Dataset extract: Begin

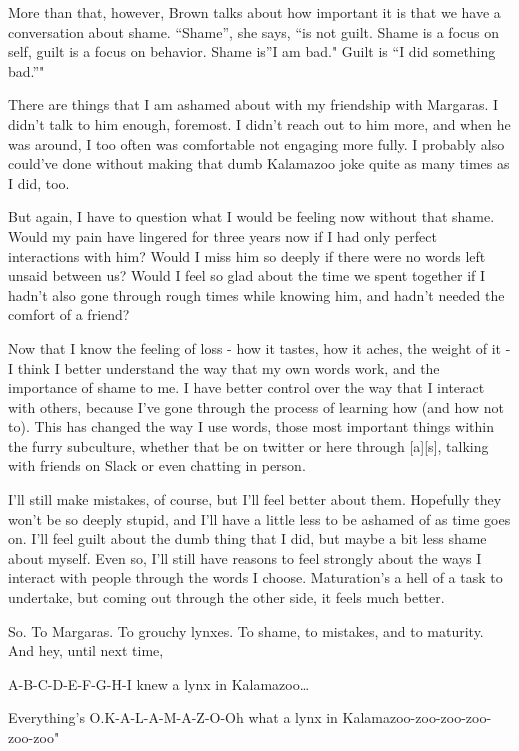 More than that, however, Brown talks about how important it is that we have a conversation about shame. ``Shame'', she says, ``is not guilt. Shame is a focus on self, guilt is a focus on behavior. Shame is''I am bad." Guilt is ``I did something bad.''"

There are things that I am ashamed about with my friendship with Margaras. I didn't talk to him enough, foremost. I didn't reach out to him more, and when he was around, I too often was comfortable not engaging more fully. I probably also could've done without making that dumb Kalamazoo joke quite as many times as I did, too.

But again, I have to question what I would be feeling now without that shame. Would my pain have lingered for three years now if I had only perfect interactions with him? Would I miss him so deeply if there were no words left unsaid between us? Would I feel so glad about the time we spent together if I hadn't also gone through rough times while knowing him, and hadn't needed the comfort of a friend?

Now that I know the feeling of loss - how it tastes, how it aches, the weight of it - I think I better understand the way that my own words work, and the importance of shame to me. I have better control over the way that I interact with others, because I've gone through the process of learning how (and how not to). This has changed the way I use words, those most important things within the furry subculture, whether that be on twitter or here through {[}a{]}{[}s{]}, talking with friends on Slack or even chatting in person.

I'll still make mistakes, of course, but I'll feel better about them. Hopefully they won't be so deeply stupid, and I'll have a little less to be ashamed of as time goes on. I'll feel guilt about the dumb thing that I did, but maybe a bit less shame about myself. Even so, I'll still have reasons to feel strongly about the ways I interact with people through the words I choose. Maturation's a hell of a task to undertake, but coming out through the other side, it feels much better.

So. To Margaras. To grouchy lynxes. To shame, to mistakes, and to maturity. And hey, until next time,

A-B-C-D-E-F-G-H-I knew a lynx in Kalamazoo\ldots{}

Everything's O.K-A-L-A-M-A-Z-O-Oh what a lynx in Kalamazoo-zoo-zoo-zoo-zoo-zoo"
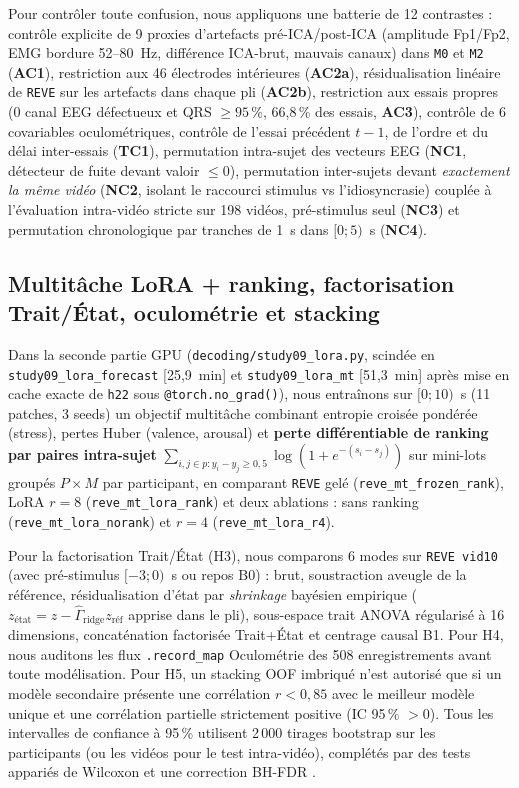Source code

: \documentclass[10pt]{article}
\begin{document}
Pour contrôler toute confusion, nous appliquons une batterie de 12 contrastes : contrôle explicite de 9 proxies d'artefacts pré-ICA/post-ICA (amplitude Fp1/Fp2, EMG bordure 52--80~Hz, différence ICA-brut, mauvais canaux) dans \texttt{M0} et \texttt{M2} (\textbf{AC1}), restriction aux 46 électrodes intérieures (\textbf{AC2a}), résidualisation linéaire de \texttt{REVE} sur les artefacts dans chaque pli (\textbf{AC2b}), restriction aux essais propres (0 canal EEG défectueux et QRS $\ge 95\,\%$, 66,8\,\% des essais, \textbf{AC3}), contrôle de 6 covariables oculométriques, contrôle de l'essai précédent $t-1$, de l'ordre et du délai inter-essais (\textbf{TC1}), permutation intra-sujet des vecteurs EEG (\textbf{NC1}, détecteur de fuite devant valoir $\le 0$), permutation inter-sujets devant \emph{exactement la même vidéo} (\textbf{NC2}, isolant le raccourci stimulus vs l'idiosyncrasie) couplée à l'évaluation intra-vidéo stricte sur 198 vidéos, pré-stimulus seul (\textbf{NC3}) et permutation chronologique par tranches de 1~s dans $[0 ; 5)$~s (\textbf{NC4}).

\subsection{Multitâche LoRA + ranking, factorisation Trait/État, oculométrie et stacking}

Dans la seconde partie GPU (\texttt{decoding/\allowbreak study09\_lora.py}, scindée en \texttt{study09\_lora\_forecast} [25,9~min] et \texttt{study09\_lora\_mt} [51,3~min] après mise en cache exacte de \texttt{h22} sous \texttt{@torch.no\_grad()}), nous entraînons sur $[0 ; 10)$~s (11 patches, 3 seeds) un objectif multitâche combinant entropie croisée pondérée (stress), pertes Huber (valence, arousal) et \textbf{perte différentiable de ranking par paires intra-sujet} $\sum_{i,j \in p : y_i - y_j \ge 0{,}5} \log(1 + e^{-(s_i - s_j)})$ sur mini-lots groupés $P \times M$ par participant, en comparant \texttt{REVE} gelé (\texttt{reve\_mt\_frozen\_rank}), LoRA $r = 8$ (\texttt{reve\_mt\_lora\_rank}) et deux ablations : sans ranking (\texttt{reve\_mt\_lora\_norank}) et $r = 4$ (\texttt{reve\_mt\_lora\_r4}).

Pour la factorisation Trait/État (H3), nous comparons 6 modes sur \texttt{REVE vid10} (avec pré-stimulus $[-3 ; 0)$~s ou repos B0) : brut, soustraction aveugle de la référence, résidualisation d'état par \emph{shrinkage} bayésien empirique ($z_{\text{état}} = z - \hat{\Gamma}_{\text{ridge}} z_{\text{réf}}$ apprise dans le pli), sous-espace trait ANOVA régularisé à 16 dimensions, concaténation factorisée Trait+État et centrage causal B1. Pour H4, nous auditons les flux \texttt{.record\_map} Oculométrie des 508 enregistrements avant toute modélisation. Pour H5, un stacking OOF imbriqué n'est autorisé que si un modèle secondaire présente une corrélation $r < 0{,}85$ avec le meilleur modèle unique et une corrélation partielle strictement positive (IC 95\,\% $> 0$). Tous les intervalles de confiance à 95\,\% utilisent 2\,000 tirages bootstrap sur les participants (ou les vidéos pour le test intra-vidéo), complétés par des tests appariés de Wilcoxon et une correction BH-FDR \cite{varoquaux2018}.
\end{document}
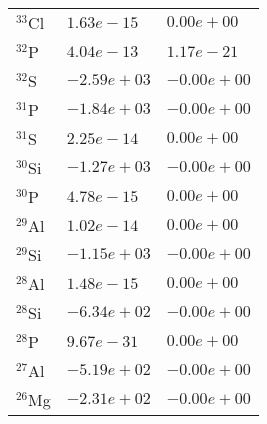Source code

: \begin{tabular}{lll}
 $^{33}$Cl & $1.63e-15 $                                                        & $0.00e+00 $                                                           \\
 $^{32}$P  & $4.04e-13 $                                                        & $1.17e-21 $                                                           \\
 $^{32}$S  & $-2.59e+03 $                                                       & $-0.00e+00 $                                                          \\
 $^{31}$P  & $-1.84e+03 $                                                       & $-0.00e+00 $                                                          \\
 $^{31}$S  & $2.25e-14 $                                                        & $0.00e+00 $                                                           \\
 $^{30}$Si & $-1.27e+03 $                                                       & $-0.00e+00 $                                                          \\
 $^{30}$P  & $4.78e-15 $                                                        & $0.00e+00 $                                                           \\
 $^{29}$Al & $1.02e-14 $                                                        & $0.00e+00 $                                                           \\
 $^{29}$Si & $-1.15e+03 $                                                       & $-0.00e+00 $                                                          \\
 $^{28}$Al & $1.48e-15 $                                                        & $0.00e+00 $                                                           \\
 $^{28}$Si & $-6.34e+02 $                                                       & $-0.00e+00 $                                                          \\
 $^{28}$P  & $9.67e-31 $                                                        & $0.00e+00 $                                                           \\
 $^{27}$Al & $-5.19e+02 $                                                       & $-0.00e+00 $                                                          \\
 $^{26}$Mg & $-2.31e+02 $                                                       & $-0.00e+00 $                                                          \\

\end{tabular}
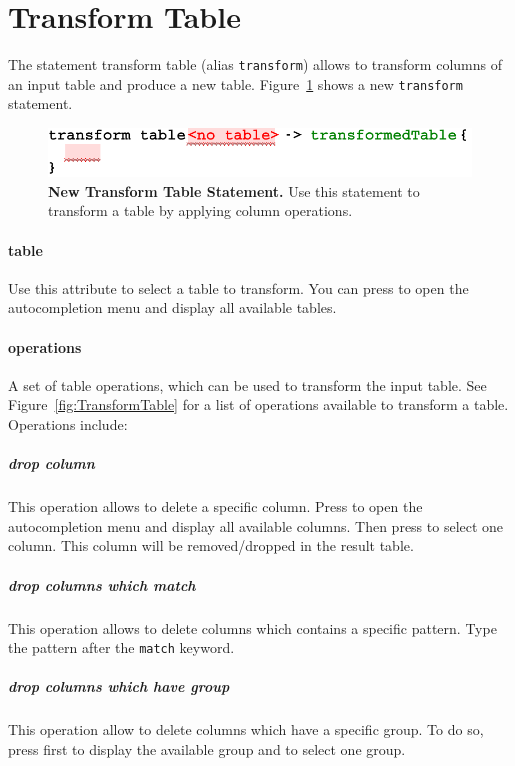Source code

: \section{Transform Table}
The statement transform table (alias \texttt{transform})  allows to transform columns of an input table and produce a new table. Figure~\ref{fig:NewTransformTable} shows a new \texttt{transform} statement.

\begin{figure}[h!tbp]
  \centering
  \includegraphics[width=\figWidthNarrow]{figures/NewTransformTable.pdf}
\caption[New Transform Table  Statement.]{\textbf{New Transform Table Statement.} Use this statement to transform a table by applying column operations.}
\label{fig:NewTransformTable}
\end{figure}

\paragraph{table}
Use this attribute to select a table to transform. You can press \keys{\ctrl+\space} to open the autocompletion menu and display all available tables.

\paragraph{operations}
A set of table operations, which can be used to transform the input table. See Figure~\ref{fig:TransformTable} for a list of operations  available to transform a table. Operations include: 

\subparagraph{drop column} This operation allows to delete a specific column. Press \keys{\ctrl+\space} to open the autocompletion menu and display all available columns. Then press  \keys{\return} to select one column. This column will be removed/dropped in the result table.

\subparagraph{drop columns which match} This operation allows to delete columns which contains a specific pattern. Type the pattern after the \texttt{match} keyword.

\subparagraph{drop columns which have group} This operation allow to delete columns which have a specific group. To do so, press first  to display the available group and \keys{\return} to select one group.


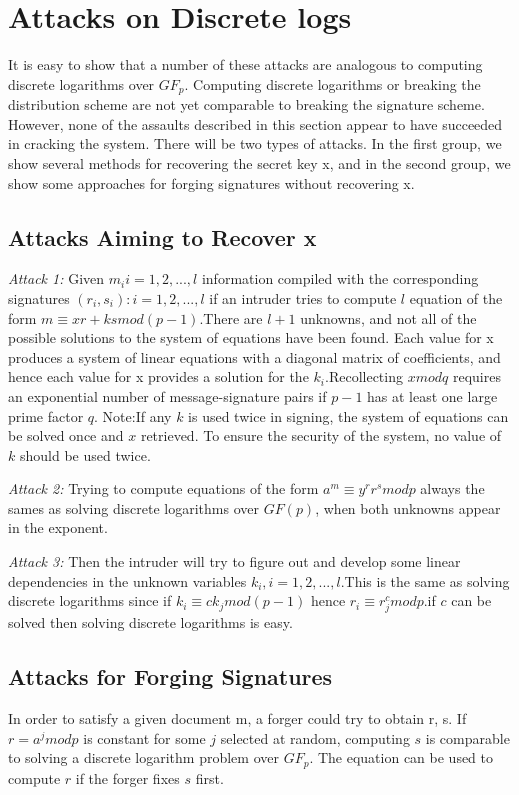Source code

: \section{Attacks on Discrete logs}
It is easy to show that a number of these attacks are analogous to computing discrete logarithms over $GF_{p}$. Computing discrete logarithms or breaking the distribution scheme are not yet comparable to breaking the signature scheme. However, none of the assaults described in this section appear to have succeeded in cracking the system. There will be two types of attacks. In the first group, we show several methods for recovering the secret key x, and in the second group, we show some approaches for forging signatures without recovering x.
\subsection{Attacks Aiming to Recover x}
 \textit{ Attack 1:} Given ${m_{i} i= 1,2,...,l}$ information compiled with the corresponding signatures ${(r_{i},s_{i}): i=1,2,...,l}$ if an intruder tries to compute $l$ equation of the form $ m \equiv xr +ksmod(p-1)$.There are $l+1$ unknowns, and not all of the possible solutions to the system of equations have been found. Each value for x produces a system of linear equations with a diagonal matrix of coefficients, and hence each value for x provides a solution for the $k_{i}$.Recollecting $ x mod q $ requires an exponential number of message-signature pairs if $p -1$ has at least one large prime factor $q$.
Note:If any $k$ is used twice in signing, the system of equations can be solved once and $x$ retrieved. To ensure the security of the system, no value of $k$ should be used twice.

\textit{Attack 2:} Trying to compute equations of the form $a^{m} \equiv y^{r}r^{s}mod p$ always the sames as solving discrete logarithms over $GF(p)$, when both unknowns appear in the exponent.

\textit{ Attack 3:} Then the intruder will try to figure out and develop some linear dependencies in the unknown variables ${ k_{i},i=1,2,...,l}$.This is the same as solving discrete logarithms since if $k_{i} \equiv ck_{j} mod (p-1)$ hence $r_{i} \equiv {r}^{c}_{j} mod p$.if $c$ can be solved then solving discrete logarithms is easy.

\subsection{Attacks for Forging Signatures}
In order to satisfy a given document m, a forger could try to obtain r, s. If $r = a^{j} mod p$ is constant for some $j$ selected at random, computing $s$ is comparable to solving a discrete logarithm problem over $GF_{p}$. The equation can be used to compute $r$ if the forger fixes $s$ first.

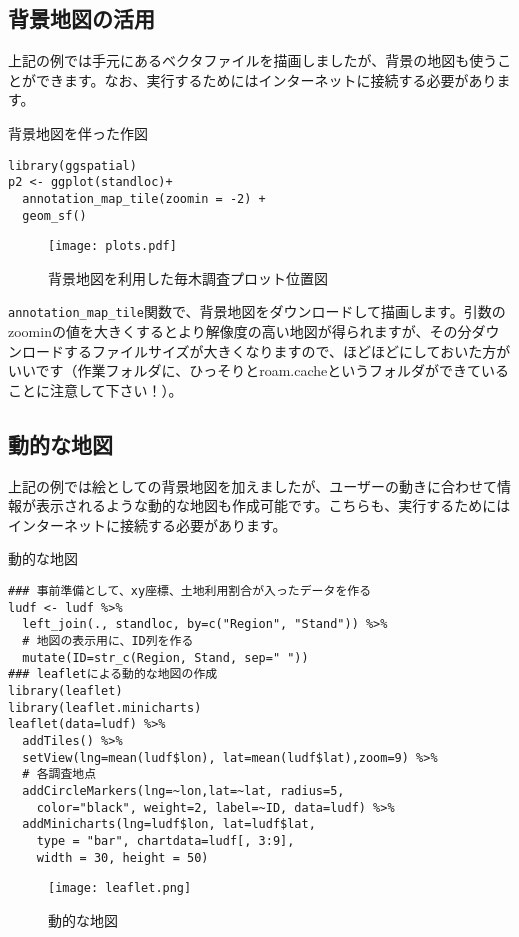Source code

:   \subsection{背景地図の活用}
上記の例では手元にあるベクタファイルを描画しましたが、背景の地図も使うことができます。なお、実行するためにはインターネットに接続する必要があります。
\begin{itembox}[l]{背景地図を伴った作図}
\begin{verbatim}
library(ggspatial)
p2 <- ggplot(standloc)+
  annotation_map_tile(zoomin = -2) +
  geom_sf()
\end{verbatim}
\end{itembox}
\begin{figure}[htb]
\begin{center}
\graphicspath{{2_gis/figs/}}
\texttt{[image: plots.pdf]}\\
\caption{背景地図を利用した毎木調査プロット位置図}
\label{plots}
\end{center}
\end{figure}
\verb|annotation_map_tile|関数で、背景地図をダウンロードして描画します。引数のzoominの値を大きくするとより解像度の高い地図が得られますが、その分ダウンロードするファイルサイズが大きくなりますので、ほどほどにしておいた方がいいです（作業フォルダに、ひっそりとroam.cacheというフォルダができていることに注意して下さい！）。

  \subsection{動的な地図}
上記の例では絵としての背景地図を加えましたが、ユーザーの動きに合わせて情報が表示されるような動的な地図も作成可能です。こちらも、実行するためにはインターネットに接続する必要があります。
\begin{itembox}[l]{動的な地図}
\begin{verbatim}
### 事前準備として、xy座標、土地利用割合が入ったデータを作る
ludf <- ludf %>%
  left_join(., standloc, by=c("Region", "Stand")) %>%
  # 地図の表示用に、ID列を作る
  mutate(ID=str_c(Region, Stand, sep=" "))
### leafletによる動的な地図の作成
library(leaflet)
library(leaflet.minicharts)
leaflet(data=ludf) %>% 
  addTiles() %>% 
  setView(lng=mean(ludf$lon), lat=mean(ludf$lat),zoom=9) %>%
  # 各調査地点
  addCircleMarkers(lng=~lon,lat=~lat, radius=5,
    color="black", weight=2, label=~ID, data=ludf) %>%
  addMinicharts(lng=ludf$lon, lat=ludf$lat,
    type = "bar", chartdata=ludf[, 3:9],
    width = 30, height = 50)
\end{verbatim}
\end{itembox}
\begin{figure}[htb]
\begin{center}
\graphicspath{{2_gis/figs/}}
\texttt{[image: leaflet.png]}\\
\caption{動的な地図}
\label{leaflet}
\end{center}
\end{figure}
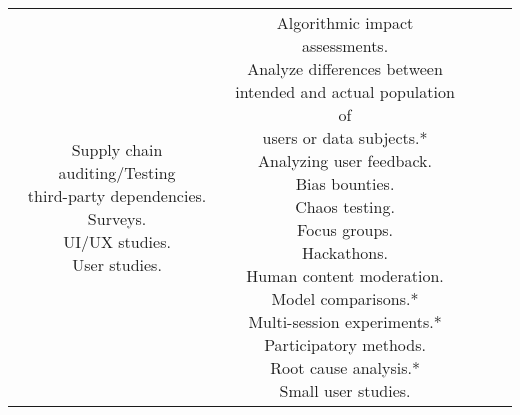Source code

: \documentclass[fleqn]{article}
\begin{document}
\begin{landscape}
\begin{table}[H]
\begin{tabular}{|c|c|c|c|c|}
{			\textbullet\hspace{3pt} Supply chain auditing/Testing \\\hspace{10pt}third-party dependencies. \\			
			\textbullet\hspace{3pt} Surveys. \\			
			\textbullet\hspace{3pt} UI/UX studies. \\			
			\textbullet\hspace{3pt} User studies. \\
		}
		&
		\makecell[l]{ 	
			\textbullet\hspace{3pt} Algorithmic impact assessments.\\ 	
			\textbullet\hspace{3pt} Analyze differences between \\\hspace{10pt}intended and actual population of \\\hspace{10pt}users or data subjects.*\\ 	
			\textbullet\hspace{3pt} Analyzing user feedback. \\	
			\textbullet\hspace{3pt} Bias bounties. \\ 	
			\textbullet\hspace{3pt} Chaos testing. \\
			\textbullet\hspace{3pt} Focus groups. \\
			\textbullet\hspace{3pt} Hackathons. \\
			\textbullet\hspace{3pt} Human content moderation. \\
			\textbullet\hspace{3pt} Model comparisons.* \\
			\textbullet\hspace{3pt} Multi-session experiments.* \\
			\textbullet\hspace{3pt} Participatory methods. \\			
			\textbullet\hspace{3pt} Root cause analysis.* \\			
			\textbullet\hspace{3pt} Small user studies. \\			
}
\end{tabular}
\end{table}
\end{landscape}
\end{document}
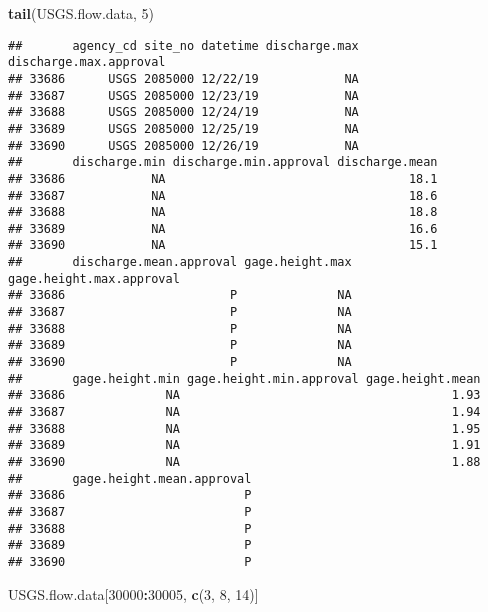 \documentclass[]{article}
\newenvironment{Shaded}{\begin{snugshade}}{\end{snugshade}}
\newcommand{\DecValTok}[1]{\textcolor[rgb]{0.00,0.00,0.81}{#1}}
\newcommand{\KeywordTok}[1]{\textcolor[rgb]{0.13,0.29,0.53}{\textbf{#1}}}
\newcommand{\NormalTok}[1]{#1}
\newcommand{\OperatorTok}[1]{\textcolor[rgb]{0.81,0.36,0.00}{\textbf{#1}}}
\begin{document}
\begin{Shaded}
\begin{Highlighting}[]
\KeywordTok{tail}\NormalTok{(USGS.flow.data, }\DecValTok{5}\NormalTok{)}
\end{Highlighting}
\end{Shaded}

\begin{verbatim}
##       agency_cd site_no datetime discharge.max discharge.max.approval
## 33686      USGS 2085000 12/22/19            NA                       
## 33687      USGS 2085000 12/23/19            NA                       
## 33688      USGS 2085000 12/24/19            NA                       
## 33689      USGS 2085000 12/25/19            NA                       
## 33690      USGS 2085000 12/26/19            NA                       
##       discharge.min discharge.min.approval discharge.mean
## 33686            NA                                  18.1
## 33687            NA                                  18.6
## 33688            NA                                  18.8
## 33689            NA                                  16.6
## 33690            NA                                  15.1
##       discharge.mean.approval gage.height.max gage.height.max.approval
## 33686                       P              NA                         
## 33687                       P              NA                         
## 33688                       P              NA                         
## 33689                       P              NA                         
## 33690                       P              NA                         
##       gage.height.min gage.height.min.approval gage.height.mean
## 33686              NA                                      1.93
## 33687              NA                                      1.94
## 33688              NA                                      1.95
## 33689              NA                                      1.91
## 33690              NA                                      1.88
##       gage.height.mean.approval
## 33686                         P
## 33687                         P
## 33688                         P
## 33689                         P
## 33690                         P
\end{verbatim}

\begin{Shaded}
\begin{Highlighting}[]
\NormalTok{USGS.flow.data[}\DecValTok{30000}\OperatorTok{:}\DecValTok{30005}\NormalTok{, }\KeywordTok{c}\NormalTok{(}\DecValTok{3}\NormalTok{, }\DecValTok{8}\NormalTok{, }\DecValTok{14}\NormalTok{)]}
\end{Highlighting}
\end{Shaded}
\end{document}
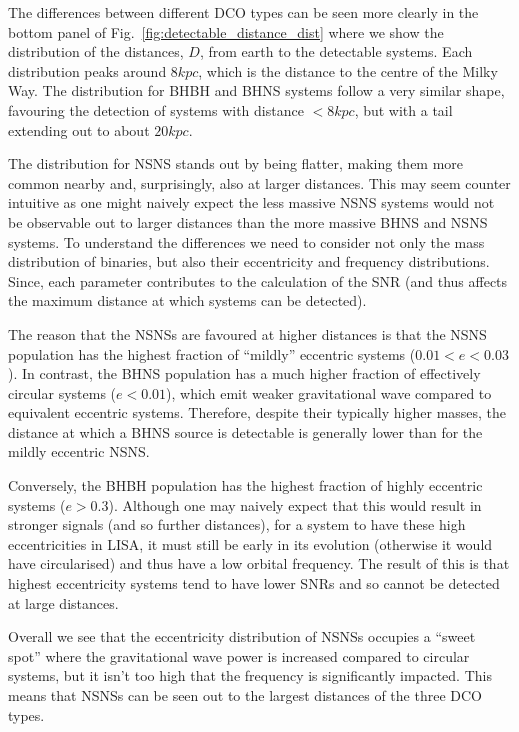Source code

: The differences between different DCO types can be seen more clearly in the bottom panel of Fig.~\ref{fig:detectable_distance_dist} where we show the distribution of the distances, $D$, from earth to the detectable systems. Each distribution peaks around $8\unit{kpc}$, which is the distance to the centre of the Milky Way. The distribution for BHBH and BHNS systems follow a very similar shape, favouring the detection of systems with distance $<8\unit{kpc}$, but with a tail extending out to about $20\unit{kpc}$.

The distribution for NSNS stands out by being flatter, making them more common nearby and, surprisingly, also at larger distances. This may seem counter intuitive as one might naively expect the less massive NSNS systems would not be observable out to larger distances than the more massive BHNS and NSNS systems. To understand the differences we need to consider not only the mass distribution of binaries, but also their eccentricity and frequency distributions. Since, each parameter contributes to the calculation of the SNR (and thus affects the maximum distance at which systems can be detected).

The reason that the NSNSs are favoured at higher distances is that the NSNS population has the highest fraction of ``mildly'' eccentric systems ($0.01 < e < 0.03$). In contrast, the BHNS population has a much higher fraction of effectively circular systems ($e < 0.01$), which emit weaker gravitational wave compared to equivalent eccentric systems. Therefore, despite their typically higher masses, the distance at which a BHNS source is detectable is generally lower than for the mildly eccentric NSNS.

Conversely, the BHBH population has the highest fraction of highly eccentric systems ($e > 0.3$). Although one may naively expect that this would result in stronger signals (and so further distances), for a system to have these high eccentricities in LISA, it must still be early in its evolution (otherwise it would have circularised) and thus have a low orbital frequency. The result of this is that highest eccentricity systems tend to have lower SNRs and so cannot be detected at large distances. 

Overall we see that the eccentricity distribution of NSNSs occupies a ``sweet spot'' where the gravitational wave power is increased compared to circular systems, but it isn't too high that the frequency is significantly impacted. This means that NSNSs can be seen out to the largest distances of the three DCO types.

Dataset extract: End

• Problem:
Copy out all lines above that include the string "unknowns".

• Result for this task:
 \textit{ Attack 1:} Given ${m_{i} i= 1,2,...,l}$ information compiled with the corresponding signatures ${(r_{i},s_{i}): i=1,2,...,l}$ if an intruder tries to compute $l$ equation of the form $ m \equiv xr +ksmod(p-1)$.There are $l+1$ unknowns, and not all of the possible solutions to the system of equations have been found. Each value for x produces a system of linear equations with a diagonal matrix of coefficients, and hence each value for x provides a solution for the $k_{i}$.Recollecting $ x mod q $ requires an exponential number of message-signature pairs if $p -1$ has at least one large prime factor $q$.
\textit{Attack 2:} Trying to compute equations of the form $a^{m} \equiv y^{r}r^{s}mod p$ always the sames as solving discrete logarithms over $GF(p)$, when both unknowns appear in the exponent.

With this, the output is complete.